Je m'en suis demandé le motif, et j'ai trouvé pourquoi Brutus s'écartait en cela de l'usage de nos aïeux ; car je vois que Sisenna l'ignore. Que Brutus eût négligé sans raison un établissement de nos pères, cela ne me paraissait pas vraisemblable dans un homme sage, et dont Attius fut l'intime ami ; mais c'est, je crois, qu'il prenait le mois de décembre pour le dernier mois de l'année, et les anciens celui de février. C'est lui, du reste,qui regardait comme un devoir de piété d'immoler aux fêtes funèbres une grande victime.

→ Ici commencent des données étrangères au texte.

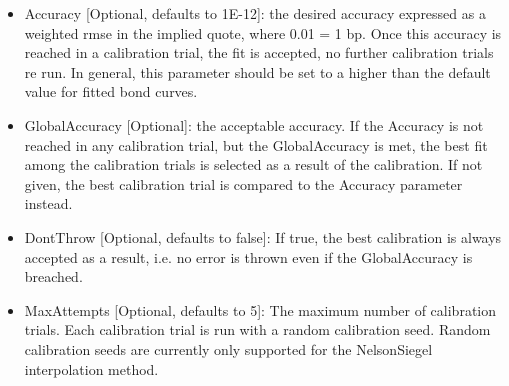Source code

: \begin{itemize}
\item Accuracy [Optional, defaults to 1E-12]: the desired accuracy expressed as a weighted rmse in the implied quote,
  where 0.01 = 1 bp. Once this accuracy is reached in a calibration trial, the fit is accepted, no further calibration
  trials re run. In general, this parameter should be set to a higher than the default value for fitted bond curves.
\item GlobalAccuracy [Optional]: the acceptable accuracy. If the Accuracy is not reached in any calibration trial, but
  the GlobalAccuracy is met, the best fit among the calibration trials is selected as a result of the calibration. If
  not given, the best calibration trial is compared to the Accuracy parameter instead.
\item DontThrow [Optional, defaults to false]: If true, the best calibration is always accepted as a result, i.e. no
  error is thrown even if the GlobalAccuracy is breached.
\item MaxAttempts [Optional, defaults to 5]: The maximum number of calibration trials. Each calibration trial is run with a random calibration
  seed. Random calibration seeds are currently only supported for the NelsonSiegel interpolation method.
\end{itemize}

XXII. Telle est la religion des tombeaux, qu'on dit qu'il n'est point permis de les transporter hors du lieu des sacrifices et de la demeure de la famille : ainsi, du temps de nos pères, A. Torquatus l'a jugé pour la famille Popilia. Et sans doute les dénicales, appelées ainsi de l'un des noms de la mort; parce qu'elles sont chômées en l'honneur des morts, ne seraient point appelées fêtes comme les jours de repos en l'honneur des autres habitants du ciel, si nos aïeux n'avaient voulu que ceux qui étaient sortis de cette vie fussent au nombre des Dieux. La loi est de les placer à des jours où il n'y ait ni fêtes personnelles ni fêtes publiques; et toute la disposition de cette partie du droit pontifical annonce qu'il s'agit d'une religion importante et d'une grande cérémonie. Il ne nous est pas nécessaire de développer comment cesse l'état d'une famille qui a perdu un de ses membres, quelle sorte de sacrifice se fait avec des béliers au dieu Lare, comment on ensevelit l'os qu'on a réservé à la terre, quelles règles obligent au sacrifice de la truie, enfin à quel moment la sépulture devient tombeau et est consacrée par la religion.
Seulement le genre de sépulture le plus ancien me pâraît être celui que Cyrus choisit dans Xénophon : le corps est rendu à la terre, et là, doucement déposé, il semble couvert du voile d'une mère. Et c'est suivant le même rit que notre roi Numa fut, dit-on, enseveli dans le tombeau voisin des autels d'Égérie; c'est aussi la sépulture qui fut en usage dans la famille Cornélia jusqu'à nos jours. Mais les restes de Marius, déposés au bord de l'Anio, furent dispersés par l'ordre de Sylla victorieux, animé d'une haine cruelle, et plus violent que sage. Alors, craignant peut-être que ses restes n'éprouvassent le même outrage, il voulut, le premier des Cornélius patriciens, être brûlé après sa mort, en effet, Ennius nous dit, en parlant de Scipion l'Africain: Il repose en ce lieu, celui.... Il repose ne peut se dire que de ceux qui sont ensevelis. Cependant il n'y a point de tombeau pour eux, avant que les derniers devoirs n'aient été rendus et le corps déposé. Et bien qu'aujourd'hui l'on emploie indistinctement pour toutes les sépultures le mot d'inhumation, il ne se disait autrefois que pour ceux que couvrait un peu de terre jetée, et le droit pontifical confirme cet usage; car avant que la terre n'ait été jetée en monceau sur l'os réservé, le lieu où le corpsa été brûlé n'a aucune sainteté ; la terre une fois jetée, le mort est inhumé, le lieu prend le nom de tombeau, et dès lors seulement il a plusieurs droits religieux. Ainsi, dans le cas où un homme tué sur un vaisseau est jeté à la mer, P. Mucius a prononcé que sa famille était pure, parce qu'il ne restait pas sur la terre un seul de ses os ; que dans le cas contraire, l'héritier était obligé à l'offrande de la truie, aux trois jours de fête, et que la truie était sacrifiée en expiation. Si l'homme est mort dans la mer, il ordonne les mêmes pratiques, hors les fêtes et le sacrifice expiatoire.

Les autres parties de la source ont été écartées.